Murder Cove is located at the southernmost portion of the island and was home to the Tyee Company whaling station.

==Mining==
The Greens Creek mine is an underground silver, gold, zinc and lead mine located on the northwest end of the island, within the national monument. It began operations in 1989.

==Recreation==
Admiralty Island offers opportunities for outdoor recreation. The 32-mile Cross Admiralty Canoe Route is a popular destination for backcountry canoeing and kayaking, traversing the breadth of the island through a series of lakes, streams and trail portages, with several cabins and shelters along the way.
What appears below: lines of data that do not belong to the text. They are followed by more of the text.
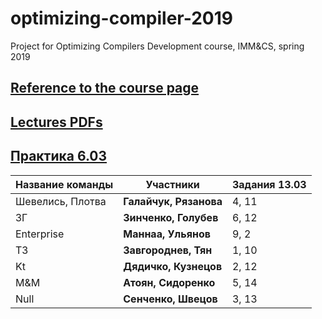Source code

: # optimizing-compiler-2019
Project for Optimizing Compilers Development course, IMM&amp;CS, spring 2019

## [Reference to the course page](https://goo.gl/tLTYmW)

## [Lectures PDFs](https://drive.google.com/drive/folders/127Dj3_lesQxzR_1TgBZtKZEX8gE-nLcQ?usp=sharing)

## [Практика 6.03](https://github.com/swissarmytowel/optimizing-compiler-2019/blob/master/%D0%B7%D0%B0%D0%B4%D0%B0%D0%BD%D0%B8%D0%B5%20%D0%BA%D0%BE%D0%BC%D0%BF%D0%B8%D0%BB%D1%8F%D1%82%D0%BE%D1%80%D1%8B%206.03.jpg)


|Название команды|Участники|Задания 13.03|
|----------------|---------|---------|
|Шевелись, Плотва|**Галайчук, Рязанова**|4, 11|
|ЗГ|**Зинченко, Голубев**|6, 12|
|Enterprise|**Маннаа, Ульянов**|9, 2|
|ТЗ|**Завгороднев, Тян**|1, 10|
|Kt|**Дядичко, Кузнецов**|2, 12|
|M&M|**Атоян, Сидоренко**|5, 14|
|Null|**Сенченко, Швецов**|3, 13|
While the modern route was laid out and constructed by the Civilian Conservation Corps in the 1930s, it follows traces long used by the island's native inhabitants for hunting, fishing and trading.

The Pack Creek Brown Bear Viewing Area offers visitors the opportunity to observe brown bears in their natural habitat as they fish for salmon and interact with one another during the summer months. Permits are required for all visitors to Pack Creek; they can be obtained through the Forest Service.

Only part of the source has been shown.